The payoff is the interchangeable-parts design: learn the four sockets once, and every algorithm in the mlr3 ecosystem plugs into them the same way.

21.10 Exercises

These exercises reuse the penguins. Recall that in the previous chapter we also framed a regression problem — predicting a penguin’s body_mass_g from its other measurements. Let’s set that up in mlr3.

  1. Build a regression task. Create a regression task that predicts body_mass_g, using as_task_regr(). Confirm the target and list the features.
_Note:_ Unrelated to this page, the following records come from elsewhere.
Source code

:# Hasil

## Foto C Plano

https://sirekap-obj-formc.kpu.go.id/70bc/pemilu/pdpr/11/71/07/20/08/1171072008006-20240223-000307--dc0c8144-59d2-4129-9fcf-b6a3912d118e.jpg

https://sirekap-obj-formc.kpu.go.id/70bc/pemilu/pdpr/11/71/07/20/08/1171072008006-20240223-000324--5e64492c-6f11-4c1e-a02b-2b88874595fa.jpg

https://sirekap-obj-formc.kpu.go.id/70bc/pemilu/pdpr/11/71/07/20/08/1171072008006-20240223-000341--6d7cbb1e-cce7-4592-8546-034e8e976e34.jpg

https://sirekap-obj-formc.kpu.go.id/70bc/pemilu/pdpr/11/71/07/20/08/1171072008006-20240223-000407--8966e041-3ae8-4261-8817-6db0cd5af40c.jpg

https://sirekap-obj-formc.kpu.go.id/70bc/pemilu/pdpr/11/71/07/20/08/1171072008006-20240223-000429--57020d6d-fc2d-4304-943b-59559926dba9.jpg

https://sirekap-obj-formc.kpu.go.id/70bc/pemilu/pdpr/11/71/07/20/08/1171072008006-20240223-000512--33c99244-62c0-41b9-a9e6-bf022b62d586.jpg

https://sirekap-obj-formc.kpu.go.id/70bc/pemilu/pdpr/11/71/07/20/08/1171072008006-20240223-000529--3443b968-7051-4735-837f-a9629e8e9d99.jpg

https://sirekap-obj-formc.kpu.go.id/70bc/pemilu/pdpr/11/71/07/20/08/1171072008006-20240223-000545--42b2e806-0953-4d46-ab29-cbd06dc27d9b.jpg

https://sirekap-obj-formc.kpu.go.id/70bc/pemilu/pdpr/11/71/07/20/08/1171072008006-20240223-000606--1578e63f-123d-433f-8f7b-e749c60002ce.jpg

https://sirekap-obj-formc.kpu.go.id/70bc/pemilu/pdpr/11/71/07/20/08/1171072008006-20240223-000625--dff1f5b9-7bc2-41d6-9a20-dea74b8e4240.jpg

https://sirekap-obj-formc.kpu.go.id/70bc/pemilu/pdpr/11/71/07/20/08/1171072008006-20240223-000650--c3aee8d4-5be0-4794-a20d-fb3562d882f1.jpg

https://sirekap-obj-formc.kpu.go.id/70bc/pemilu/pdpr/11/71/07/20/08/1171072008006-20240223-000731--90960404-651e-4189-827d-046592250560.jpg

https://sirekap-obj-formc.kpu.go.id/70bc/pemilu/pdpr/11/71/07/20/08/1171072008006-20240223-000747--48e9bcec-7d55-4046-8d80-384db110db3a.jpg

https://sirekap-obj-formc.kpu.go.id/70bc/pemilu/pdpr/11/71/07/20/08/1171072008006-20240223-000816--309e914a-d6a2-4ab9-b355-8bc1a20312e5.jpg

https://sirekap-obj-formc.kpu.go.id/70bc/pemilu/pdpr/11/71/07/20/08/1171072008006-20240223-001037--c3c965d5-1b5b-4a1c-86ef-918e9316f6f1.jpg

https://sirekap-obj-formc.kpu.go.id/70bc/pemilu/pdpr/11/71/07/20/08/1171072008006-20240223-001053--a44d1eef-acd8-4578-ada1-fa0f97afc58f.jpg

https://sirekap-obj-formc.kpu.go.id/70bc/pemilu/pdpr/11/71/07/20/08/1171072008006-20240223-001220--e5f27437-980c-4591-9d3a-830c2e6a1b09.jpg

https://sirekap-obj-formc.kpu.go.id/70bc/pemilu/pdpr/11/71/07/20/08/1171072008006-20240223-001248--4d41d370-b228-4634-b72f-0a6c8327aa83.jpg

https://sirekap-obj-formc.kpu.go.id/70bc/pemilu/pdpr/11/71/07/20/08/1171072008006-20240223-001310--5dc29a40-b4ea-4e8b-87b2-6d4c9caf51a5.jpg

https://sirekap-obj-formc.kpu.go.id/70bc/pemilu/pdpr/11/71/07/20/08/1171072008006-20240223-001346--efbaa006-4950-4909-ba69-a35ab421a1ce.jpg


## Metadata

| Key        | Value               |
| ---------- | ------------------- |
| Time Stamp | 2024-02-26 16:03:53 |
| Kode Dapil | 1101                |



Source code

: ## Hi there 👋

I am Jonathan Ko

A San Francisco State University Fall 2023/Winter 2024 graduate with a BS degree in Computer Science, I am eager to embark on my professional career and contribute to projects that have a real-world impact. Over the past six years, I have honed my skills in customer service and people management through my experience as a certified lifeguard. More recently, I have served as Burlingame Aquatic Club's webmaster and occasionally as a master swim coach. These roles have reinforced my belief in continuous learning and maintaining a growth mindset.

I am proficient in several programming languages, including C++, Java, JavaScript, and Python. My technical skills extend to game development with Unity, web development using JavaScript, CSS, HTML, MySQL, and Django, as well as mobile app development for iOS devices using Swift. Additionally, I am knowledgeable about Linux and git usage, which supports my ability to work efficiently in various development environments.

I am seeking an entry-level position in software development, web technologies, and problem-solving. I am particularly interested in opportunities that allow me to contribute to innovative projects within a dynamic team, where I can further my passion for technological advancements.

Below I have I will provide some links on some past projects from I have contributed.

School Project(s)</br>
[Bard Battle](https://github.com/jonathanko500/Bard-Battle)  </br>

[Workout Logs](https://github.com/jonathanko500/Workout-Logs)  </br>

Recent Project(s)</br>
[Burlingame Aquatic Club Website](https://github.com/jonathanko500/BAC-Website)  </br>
    task_mass <- as_task_regr(penguins, target = "body_mass_g")
    task_mass$target_names
    [1] "body_mass_g"
    task_mass$feature_names
    [1] "bill_depth_mm"     "bill_length_mm"    "flipper_length_mm"
    [4] "island"            "sex"               "species"          
    [7] "year"             

    as_task_regr() is the regression counterpart of as_task_classif(). The target is now the continuous body_mass_g, and species has joined the feature list — any column that isn’t the target becomes a feature.

  2. Find regression learners. Query the registry for learners that work on a regression task, and show the first ten.

    regr_learners <- mlr_learners$keys("regr")
    head(regr_learners, 10)
     [1] "regr.cv_glmnet"   "regr.debug"       "regr.featureless" "regr.glmnet"     
     [5] "regr.kknn"        "regr.km"          "regr.lm"          "regr.nnet"       
     [9] "regr.ranger"      "regr.rpart"      

    These are the regr.* algorithms — for example regr.lm (linear regression) and regr.rpart (a regression tree). The naming convention tells you each one’s task type at a glance.

  3. Set up 10-fold cross-validation. Create a resampling object for 10-fold cross-validation and confirm the fold count from its parameter set.

    cv10 <- rsmp("cv", folds = 10)
    cv10$param_set$values
    $folds
    [1] 10

    rsmp("cv", folds = 10) builds the strategy; param_set$values reports the settings you actually chose, confirming folds is 10. More folds give a more stable estimate of performance at the cost of more computation.

  4. Pick a regression measure. Create the root-mean-squared-error measure with msr("regr.rmse") and print it. Does the framework want it minimized or maximized?

    rmse_measure <- msr("regr.rmse")
    rmse_measure
    
    ── <MeasureRegrSimple> (regr.rmse): Root Mean Squared Error ────────────────────
    • Packages: mlr3 and mlr3measures
    • Range: [0, Inf]
    • Minimize: TRUE
    • Average: macro
    • Parameters: list()
    • Properties: weights and obs_loss
    • Predict type: response
    • Predict sets: test
    • Aggregator: mean()

    The printout shows Minimize: TRUE — RMSE is an error, so smaller is better, and the framework will minimize it when comparing models. Contrast this with accuracy, which it maximizes.